Mise en scène de Emmanuel Gaury et Véronique Viel avec Emmanuel Gaury, Odile Blanchet, Bérénice Boccara, Gaspard Cuillé, Sana Puis et Benjamin Romieux écrit par Françoise Sagan




« Légère et sans conséquence », tels sont les qualificatifs que l’on lit le plus souvent au sujet de l’œuvre de Françoise Sagan. Quid alors de son théâtre ? C’est ce que l’on entreprend de tester en allant voir son « château en Suède », actuellement présenté au théâtre de Poche-Montparnasse. Toute première pièce de la jeune prodige littéraire qui avait vingt cinq ans au moment de sa publication, « Château en Suède » brosse un portrait des Falsen. Tel le jeu des sept familles, on décline un à un les membres de cette dynastie d’oisifs reclus dans leur château à la faveur d’une neige qui empêche toute sortie. Dans la famille Falsen, on peut ainsi demander la sœur, Eléonore. Belle femme, un poil cynique, elle est mariée à Hugo, un rude propriétaire terrien, dont la sœur Agathe partage également la demeure. Autant Eléonore affiche gaieté et légèreté, autant la rude Agathe se veut la gardienne du temple.
Trublion cynique soufflant le chaud et le froid, Sébastien, le frère, joue un rôle trouble et entretient une relation au-delà de la complicité avec Eléonore, sa sœur. Alors, quand la carte Joker, Frédéric, le lointain cousin entre dans le jeu et dans le château, rien ne va plus. Le visiteur tombe en effet amoureux d’Eléonore qui lui fait vivre des montagnes russes affectives. Et le naïf visiteur de tomber telle une mouche dans la toile tendue par le duo frère et sœur, avec la complicité d’un Hugo, le mari donc, supposément jaloux jusqu’aux envies de meurtre. L’analogie du jeu qui se déploie sur le plateau avec le jeu de cartes ne doit rien au hasard : chez Les Falsen, on ne fait rien ou presque, si ce n’est de lutiner, de parler, et de jouer aux cartes. Et comme aux cartes, on bluffe et on ment beaucoup, surtout à Frédéric, le visiteur, qui pourrait bien lever un voile sur le fonctionnement psychotique de la famille, dont on ne révèle ici qu’un aspect.
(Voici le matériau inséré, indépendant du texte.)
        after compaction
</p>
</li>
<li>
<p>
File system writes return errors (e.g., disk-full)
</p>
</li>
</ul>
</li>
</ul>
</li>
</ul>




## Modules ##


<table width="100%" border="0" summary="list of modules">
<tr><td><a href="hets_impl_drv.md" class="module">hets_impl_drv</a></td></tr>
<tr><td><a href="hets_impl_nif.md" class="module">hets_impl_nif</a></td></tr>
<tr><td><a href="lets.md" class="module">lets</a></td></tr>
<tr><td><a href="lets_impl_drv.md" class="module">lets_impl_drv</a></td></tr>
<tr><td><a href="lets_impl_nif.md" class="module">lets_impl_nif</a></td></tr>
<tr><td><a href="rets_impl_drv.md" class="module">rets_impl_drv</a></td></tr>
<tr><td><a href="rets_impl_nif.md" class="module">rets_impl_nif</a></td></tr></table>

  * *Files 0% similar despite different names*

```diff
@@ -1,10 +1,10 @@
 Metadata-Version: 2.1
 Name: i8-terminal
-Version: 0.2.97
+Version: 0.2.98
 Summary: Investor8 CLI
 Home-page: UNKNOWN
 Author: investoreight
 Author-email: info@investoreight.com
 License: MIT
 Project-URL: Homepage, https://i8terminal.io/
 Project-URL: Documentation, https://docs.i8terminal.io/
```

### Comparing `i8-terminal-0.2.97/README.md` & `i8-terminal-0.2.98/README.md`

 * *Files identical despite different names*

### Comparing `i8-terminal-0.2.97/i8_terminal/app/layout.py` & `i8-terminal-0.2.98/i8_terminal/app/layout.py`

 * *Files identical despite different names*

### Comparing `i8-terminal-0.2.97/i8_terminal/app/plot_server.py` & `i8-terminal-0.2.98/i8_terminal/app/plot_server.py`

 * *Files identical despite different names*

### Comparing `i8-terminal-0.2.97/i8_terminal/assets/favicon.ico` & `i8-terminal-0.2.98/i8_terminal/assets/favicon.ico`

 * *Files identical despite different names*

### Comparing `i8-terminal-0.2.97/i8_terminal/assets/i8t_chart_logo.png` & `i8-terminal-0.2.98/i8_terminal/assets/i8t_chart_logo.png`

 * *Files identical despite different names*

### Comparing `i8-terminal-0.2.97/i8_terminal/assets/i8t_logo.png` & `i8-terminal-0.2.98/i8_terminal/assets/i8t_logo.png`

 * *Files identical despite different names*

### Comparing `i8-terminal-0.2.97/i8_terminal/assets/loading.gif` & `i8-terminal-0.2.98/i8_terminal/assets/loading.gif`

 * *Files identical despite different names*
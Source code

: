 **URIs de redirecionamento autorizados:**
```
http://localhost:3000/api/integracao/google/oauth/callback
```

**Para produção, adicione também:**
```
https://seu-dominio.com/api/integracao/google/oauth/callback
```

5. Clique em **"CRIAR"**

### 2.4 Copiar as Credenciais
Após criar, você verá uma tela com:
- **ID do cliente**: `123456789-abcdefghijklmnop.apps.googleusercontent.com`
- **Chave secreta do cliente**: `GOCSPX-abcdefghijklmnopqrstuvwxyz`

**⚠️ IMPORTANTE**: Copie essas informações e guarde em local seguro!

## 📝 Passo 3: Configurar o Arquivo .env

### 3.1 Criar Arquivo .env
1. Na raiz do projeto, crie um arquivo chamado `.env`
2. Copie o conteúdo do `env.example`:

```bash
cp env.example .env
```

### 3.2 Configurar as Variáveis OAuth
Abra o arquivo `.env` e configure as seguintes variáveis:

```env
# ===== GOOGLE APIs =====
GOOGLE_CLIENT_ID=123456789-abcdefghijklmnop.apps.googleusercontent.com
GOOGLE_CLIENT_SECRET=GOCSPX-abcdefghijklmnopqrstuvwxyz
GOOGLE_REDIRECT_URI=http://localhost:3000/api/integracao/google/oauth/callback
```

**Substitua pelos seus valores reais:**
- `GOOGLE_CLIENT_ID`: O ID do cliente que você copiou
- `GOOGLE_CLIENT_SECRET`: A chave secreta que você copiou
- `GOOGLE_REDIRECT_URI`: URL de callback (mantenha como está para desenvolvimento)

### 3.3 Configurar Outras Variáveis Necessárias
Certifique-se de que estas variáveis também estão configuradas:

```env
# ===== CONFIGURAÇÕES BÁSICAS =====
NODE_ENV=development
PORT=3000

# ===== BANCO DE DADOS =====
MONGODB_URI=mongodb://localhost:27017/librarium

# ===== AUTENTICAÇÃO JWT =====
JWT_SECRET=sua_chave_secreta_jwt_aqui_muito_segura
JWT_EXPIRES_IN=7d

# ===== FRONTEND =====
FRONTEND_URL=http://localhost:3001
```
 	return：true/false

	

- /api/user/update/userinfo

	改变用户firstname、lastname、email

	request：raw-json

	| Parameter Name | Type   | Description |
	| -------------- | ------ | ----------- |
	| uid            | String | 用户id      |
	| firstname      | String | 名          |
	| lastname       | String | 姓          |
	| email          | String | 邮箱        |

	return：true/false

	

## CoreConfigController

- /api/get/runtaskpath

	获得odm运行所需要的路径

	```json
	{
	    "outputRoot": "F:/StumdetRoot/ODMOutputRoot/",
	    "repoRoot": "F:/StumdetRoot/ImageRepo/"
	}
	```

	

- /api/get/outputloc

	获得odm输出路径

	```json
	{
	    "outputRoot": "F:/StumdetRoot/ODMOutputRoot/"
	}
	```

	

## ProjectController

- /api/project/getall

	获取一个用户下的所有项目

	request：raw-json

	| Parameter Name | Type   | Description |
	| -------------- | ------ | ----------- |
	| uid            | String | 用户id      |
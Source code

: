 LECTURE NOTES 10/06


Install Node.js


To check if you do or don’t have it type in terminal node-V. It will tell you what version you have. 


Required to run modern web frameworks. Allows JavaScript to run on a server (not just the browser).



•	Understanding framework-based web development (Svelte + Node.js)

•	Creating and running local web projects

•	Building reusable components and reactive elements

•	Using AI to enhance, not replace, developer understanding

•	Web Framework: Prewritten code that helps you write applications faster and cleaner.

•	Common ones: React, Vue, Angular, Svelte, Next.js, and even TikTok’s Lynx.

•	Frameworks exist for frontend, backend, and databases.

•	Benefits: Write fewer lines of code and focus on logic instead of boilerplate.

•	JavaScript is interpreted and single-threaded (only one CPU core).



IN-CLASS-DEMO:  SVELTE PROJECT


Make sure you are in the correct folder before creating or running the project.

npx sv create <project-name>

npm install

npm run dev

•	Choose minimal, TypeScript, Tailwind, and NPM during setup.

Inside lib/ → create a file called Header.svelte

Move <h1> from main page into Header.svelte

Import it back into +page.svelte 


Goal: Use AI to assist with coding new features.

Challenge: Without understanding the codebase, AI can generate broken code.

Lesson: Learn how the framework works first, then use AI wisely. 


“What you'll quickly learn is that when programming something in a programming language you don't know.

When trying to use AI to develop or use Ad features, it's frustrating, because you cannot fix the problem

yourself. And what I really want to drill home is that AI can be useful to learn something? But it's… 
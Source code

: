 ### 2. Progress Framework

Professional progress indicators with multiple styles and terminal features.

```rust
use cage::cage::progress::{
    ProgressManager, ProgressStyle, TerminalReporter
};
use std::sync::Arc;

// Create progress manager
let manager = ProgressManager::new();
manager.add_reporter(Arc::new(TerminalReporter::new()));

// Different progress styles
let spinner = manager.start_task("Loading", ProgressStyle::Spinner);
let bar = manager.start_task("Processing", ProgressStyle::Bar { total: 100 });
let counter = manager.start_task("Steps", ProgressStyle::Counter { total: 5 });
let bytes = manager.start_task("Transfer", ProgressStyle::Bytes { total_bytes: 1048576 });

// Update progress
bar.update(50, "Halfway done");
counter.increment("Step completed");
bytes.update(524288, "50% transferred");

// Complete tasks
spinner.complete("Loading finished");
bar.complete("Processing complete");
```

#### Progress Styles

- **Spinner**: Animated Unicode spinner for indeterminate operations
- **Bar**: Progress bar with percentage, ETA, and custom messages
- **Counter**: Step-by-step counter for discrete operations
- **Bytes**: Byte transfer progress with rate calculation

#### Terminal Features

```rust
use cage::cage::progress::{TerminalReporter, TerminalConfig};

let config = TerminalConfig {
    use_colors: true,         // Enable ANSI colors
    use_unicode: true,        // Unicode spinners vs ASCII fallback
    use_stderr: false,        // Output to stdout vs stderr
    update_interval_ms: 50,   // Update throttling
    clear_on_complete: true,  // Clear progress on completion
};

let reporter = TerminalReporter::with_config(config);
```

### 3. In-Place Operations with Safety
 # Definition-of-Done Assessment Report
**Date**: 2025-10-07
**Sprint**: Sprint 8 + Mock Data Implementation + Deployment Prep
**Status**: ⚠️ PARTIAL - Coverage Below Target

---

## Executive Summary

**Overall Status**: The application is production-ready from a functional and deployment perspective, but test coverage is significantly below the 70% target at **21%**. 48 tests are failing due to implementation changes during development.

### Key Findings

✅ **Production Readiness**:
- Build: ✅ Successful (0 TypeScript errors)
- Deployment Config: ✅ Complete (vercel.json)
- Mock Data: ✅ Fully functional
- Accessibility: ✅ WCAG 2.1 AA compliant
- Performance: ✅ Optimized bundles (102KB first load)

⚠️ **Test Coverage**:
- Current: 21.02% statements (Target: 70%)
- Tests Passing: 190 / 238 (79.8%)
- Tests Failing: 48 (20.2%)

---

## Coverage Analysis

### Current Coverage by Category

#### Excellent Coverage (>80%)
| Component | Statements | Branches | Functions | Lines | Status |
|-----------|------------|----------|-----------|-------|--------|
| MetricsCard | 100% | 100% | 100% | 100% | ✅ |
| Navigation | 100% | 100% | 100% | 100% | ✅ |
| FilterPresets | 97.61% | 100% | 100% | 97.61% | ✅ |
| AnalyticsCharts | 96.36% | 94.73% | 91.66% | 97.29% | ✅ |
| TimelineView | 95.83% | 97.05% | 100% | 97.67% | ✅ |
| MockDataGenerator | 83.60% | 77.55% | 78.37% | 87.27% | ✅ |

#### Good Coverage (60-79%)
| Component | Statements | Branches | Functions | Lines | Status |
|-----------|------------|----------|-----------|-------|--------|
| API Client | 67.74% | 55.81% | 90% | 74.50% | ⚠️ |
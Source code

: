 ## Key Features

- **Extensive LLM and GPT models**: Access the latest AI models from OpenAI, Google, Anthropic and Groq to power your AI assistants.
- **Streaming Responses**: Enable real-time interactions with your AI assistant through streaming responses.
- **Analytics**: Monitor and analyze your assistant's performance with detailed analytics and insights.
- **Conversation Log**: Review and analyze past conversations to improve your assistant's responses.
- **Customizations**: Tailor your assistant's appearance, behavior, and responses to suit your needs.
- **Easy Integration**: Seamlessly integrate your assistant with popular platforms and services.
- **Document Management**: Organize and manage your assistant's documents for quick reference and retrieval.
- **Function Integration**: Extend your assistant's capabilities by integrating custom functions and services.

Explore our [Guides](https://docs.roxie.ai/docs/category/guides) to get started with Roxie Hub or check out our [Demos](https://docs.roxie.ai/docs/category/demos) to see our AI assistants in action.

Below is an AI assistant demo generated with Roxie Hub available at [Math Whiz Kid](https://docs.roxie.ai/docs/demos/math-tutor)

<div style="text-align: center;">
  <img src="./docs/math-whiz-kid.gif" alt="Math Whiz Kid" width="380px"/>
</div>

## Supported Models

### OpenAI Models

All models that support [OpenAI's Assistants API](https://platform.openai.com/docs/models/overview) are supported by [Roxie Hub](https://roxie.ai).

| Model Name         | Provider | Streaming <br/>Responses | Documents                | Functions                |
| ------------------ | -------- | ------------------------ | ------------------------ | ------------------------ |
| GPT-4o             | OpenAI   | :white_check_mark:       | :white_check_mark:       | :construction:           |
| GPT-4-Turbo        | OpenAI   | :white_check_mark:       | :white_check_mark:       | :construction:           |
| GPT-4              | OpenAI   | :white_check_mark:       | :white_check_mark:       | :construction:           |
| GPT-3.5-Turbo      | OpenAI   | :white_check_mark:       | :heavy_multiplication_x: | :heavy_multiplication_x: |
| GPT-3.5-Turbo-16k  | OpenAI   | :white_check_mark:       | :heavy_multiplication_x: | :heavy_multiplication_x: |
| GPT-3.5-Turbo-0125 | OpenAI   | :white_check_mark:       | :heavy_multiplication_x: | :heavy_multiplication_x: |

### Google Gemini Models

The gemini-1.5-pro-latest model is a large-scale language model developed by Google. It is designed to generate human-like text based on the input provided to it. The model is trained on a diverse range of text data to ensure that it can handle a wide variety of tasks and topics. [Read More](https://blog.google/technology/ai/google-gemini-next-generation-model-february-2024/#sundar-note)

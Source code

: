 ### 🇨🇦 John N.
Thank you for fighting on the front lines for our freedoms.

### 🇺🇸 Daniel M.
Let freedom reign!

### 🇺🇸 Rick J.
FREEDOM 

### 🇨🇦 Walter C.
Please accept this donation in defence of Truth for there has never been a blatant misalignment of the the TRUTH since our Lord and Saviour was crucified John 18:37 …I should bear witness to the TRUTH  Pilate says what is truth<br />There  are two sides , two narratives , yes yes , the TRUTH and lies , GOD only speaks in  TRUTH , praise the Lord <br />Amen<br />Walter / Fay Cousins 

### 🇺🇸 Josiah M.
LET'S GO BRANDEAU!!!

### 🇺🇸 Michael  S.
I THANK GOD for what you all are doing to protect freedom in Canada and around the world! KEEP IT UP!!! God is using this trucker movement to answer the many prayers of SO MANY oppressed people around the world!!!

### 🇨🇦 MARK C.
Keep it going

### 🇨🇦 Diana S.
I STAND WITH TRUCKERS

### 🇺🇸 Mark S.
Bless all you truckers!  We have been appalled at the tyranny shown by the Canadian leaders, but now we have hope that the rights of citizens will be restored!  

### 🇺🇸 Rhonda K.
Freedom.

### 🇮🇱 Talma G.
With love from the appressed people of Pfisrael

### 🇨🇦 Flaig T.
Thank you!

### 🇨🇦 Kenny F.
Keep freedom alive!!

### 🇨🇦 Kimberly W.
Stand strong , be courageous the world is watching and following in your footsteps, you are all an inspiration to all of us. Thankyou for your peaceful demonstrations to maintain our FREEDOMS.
On nous dit que Sagan avait écrit ce texte pour amuser sa bande d’amis, et c’est vrai que le spectateur du poche Montparnasse jubile devant le cynisme de Frédéric, le frère, « mouche du coche » titillant sans cesse le visiteur. Dans l’assistance, on admire la vénéneuse séduction d’Eléonore, et l’on frémit devant la fermeté d’Hugo. Sorte de « liaisons dangereuses » à rebours, où l’homme est la victime du jeu du chat et la souris, « Château en Suède » propose sa vision cynique mais souriante des relations amoureuses. « Soyez gai, aimable et joli », dit ainsi Eléonore à Frédéric qui croit pouvoir l’enlever des bras de Hugo son mari.
Dans cette société du désœuvrement et de l’oisiveté, on ne craint rien autant que l’ennui. Et on ne peut s’empêcher de penser que Sagan a dépeint là avec malice ce qu’elle vivait, jeune fille bien née prématurément riche et amatrice de plaisirs divers. Si l’ennui est redouté par les personnages, il est en revanche totalement absent de cette mise en scène enlevée d’une pièce sans conséquences…ou presque.